[Recorded data]
----

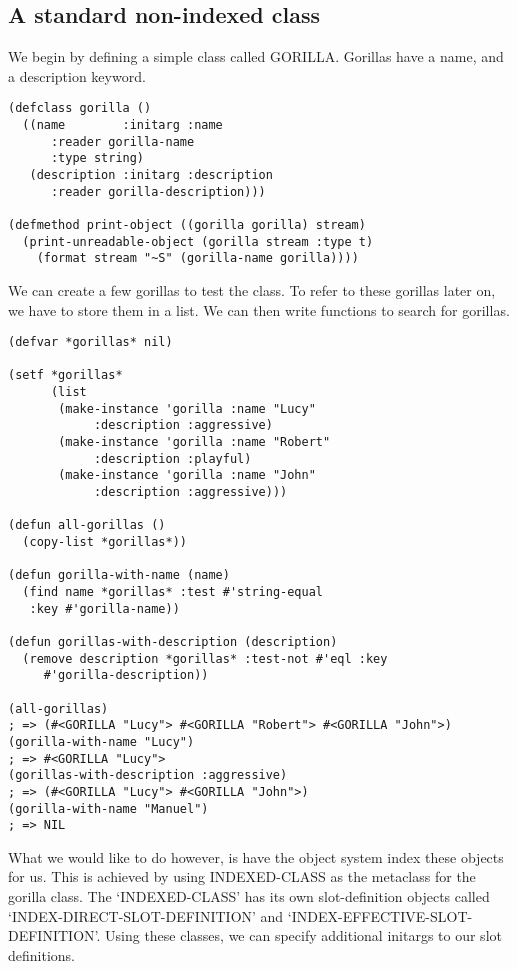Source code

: \subsection{ A standard non-indexed class}

We begin by defining a simple class called GORILLA. Gorillas have
a name, and a description keyword.

\begin{Verbatim}[fontsize=\small,frame=leftline,framerule=0.9mm,rulecolor=\color{gray},framesep=5.1mm,xleftmargin=5mm,fontfamily=cmtt]
(defclass gorilla ()
  ((name        :initarg :name
      :reader gorilla-name
      :type string)
   (description :initarg :description
      :reader gorilla-description)))

(defmethod print-object ((gorilla gorilla) stream)
  (print-unreadable-object (gorilla stream :type t)
    (format stream "~S" (gorilla-name gorilla))))
\end{Verbatim}
We can create a few gorillas to test the class. To refer to these
gorillas later on, we have to store them in a list. We can then
write functions to search for gorillas.

\begin{Verbatim}[fontsize=\small,frame=leftline,framerule=0.9mm,rulecolor=\color{gray},framesep=5.1mm,xleftmargin=5mm,fontfamily=cmtt]
(defvar *gorillas* nil)

(setf *gorillas*
      (list
       (make-instance 'gorilla :name "Lucy"
            :description :aggressive)
       (make-instance 'gorilla :name "Robert"
            :description :playful)
       (make-instance 'gorilla :name "John"
            :description :aggressive)))

(defun all-gorillas ()
  (copy-list *gorillas*))

(defun gorilla-with-name (name)
  (find name *gorillas* :test #'string-equal
   :key #'gorilla-name))

(defun gorillas-with-description (description)
  (remove description *gorillas* :test-not #'eql :key
     #'gorilla-description))

(all-gorillas)
; => (#<GORILLA "Lucy"> #<GORILLA "Robert"> #<GORILLA "John">)
(gorilla-with-name "Lucy")
; => #<GORILLA "Lucy">
(gorillas-with-description :aggressive)
; => (#<GORILLA "Lucy"> #<GORILLA "John">)
(gorilla-with-name "Manuel")
; => NIL
\end{Verbatim}
What we would like to do however, is have the object system index
these objects for us. This is achieved by using INDEXED-CLASS as
the metaclass for the gorilla class. The `INDEXED-CLASS' has its
own slot-definition objects called `INDEX-DIRECT-SLOT-DEFINITION'
and `INDEX-EFFECTIVE-SLOT-DEFINITION'. Using these classes, we can
specify additional initargs to our slot definitions.



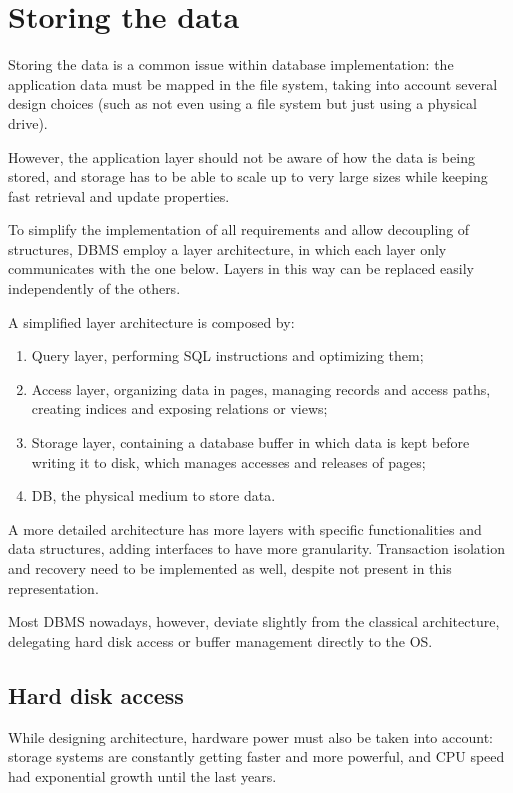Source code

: \section{Storing the data}
Storing the data is a common issue within database implementation: the application data must be mapped in the file system, taking into account several design choices (such as not even using a file system but just using a physical drive).

However, the application layer should not be aware of how the data is being stored, and storage has to be able to scale up to very large sizes while keeping fast retrieval and update properties. 

To simplify the implementation of all requirements and allow decoupling of structures, DBMS employ a layer architecture, in which each layer only communicates with the one below. Layers in this way can be replaced easily independently of the others.

A simplified layer architecture is composed by:
\begin{enumerate}
	\item Query layer, performing SQL instructions and optimizing them;
	\item Access layer, organizing data in pages, managing records and access paths, creating indices and exposing relations or views;
	\item Storage layer, containing a database buffer in which data is kept before writing it to disk, which manages accesses and releases of pages;
	\item DB, the physical medium to store data.
\end{enumerate}

A more detailed architecture has more layers with specific functionalities and data structures, adding interfaces to have more granularity. Transaction isolation and recovery need to be implemented as well, despite not present in this representation.

Most DBMS nowadays, however, deviate slightly from the classical architecture, delegating hard disk access or buffer management directly to the OS. 

\subsection{Hard disk access}
While designing architecture, hardware power must also be taken into account: storage systems are constantly getting faster and more powerful, and CPU speed had exponential growth until the last years. 

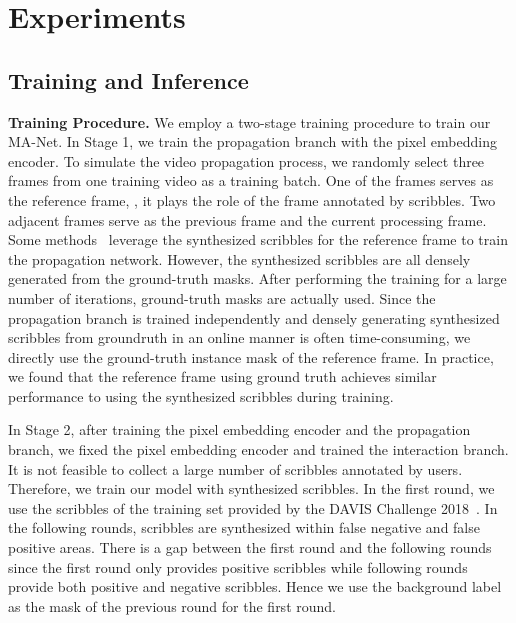 \documentclass[10pt,twocolumn,letterpaper]{article}
\begin{document}
\section{Experiments}
\subsection{Training and Inference}
\textbf{Training Procedure.}
We employ a two-stage training procedure to train our MA-Net. In Stage 1, we train the propagation branch with the pixel embedding encoder. To simulate the video propagation process, we randomly select three frames from one training video as a training batch. One of the frames serves as the reference frame, \ie, it plays the role of the frame annotated by scribbles. Two adjacent frames serve as the previous frame and the current processing frame.  Some methods~\cite{oh2019fast,DAVIS2019-Interactive-2nd} leverage the synthesized scribbles for the reference frame to train the propagation network. However, the synthesized scribbles are all densely generated from the ground-truth masks. After performing the training for a large number of iterations, ground-truth masks are actually used. Since the propagation branch is trained independently and densely generating synthesized scribbles from groundruth in an online manner is often time-consuming, we directly use the ground-truth instance mask of the reference frame. 
In practice, we found that the reference frame using ground truth achieves similar performance to using the synthesized scribbles during training.


In Stage 2, after training the pixel embedding encoder and the propagation branch, we fixed the pixel embedding encoder and trained the interaction branch. It is not feasible to collect a large number of scribbles annotated by users. Therefore, we train our model with synthesized scribbles. In the first round, we use the scribbles of the training set provided by the DAVIS Challenge 2018~\cite{caelles20182018}. In the following rounds, scribbles are synthesized within false negative and false positive areas. There is a gap between the first round and the following rounds since the first round only provides positive scribbles while following rounds provide both positive and negative scribbles. Hence we use the background label as the mask of the previous round for the first round.
\end{document}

----

Which lines in the records contain the word "description"? Copy each one.

a name, and a description keyword.
   (description :initarg :description
      :reader gorilla-description)))
            :description :aggressive)
            :description :playful)
            :description :aggressive)))
(defun gorillas-with-description (description)
  (remove description *gorillas* :test-not #'eql :key
     #'gorilla-description))
(gorillas-with-description :aggressive)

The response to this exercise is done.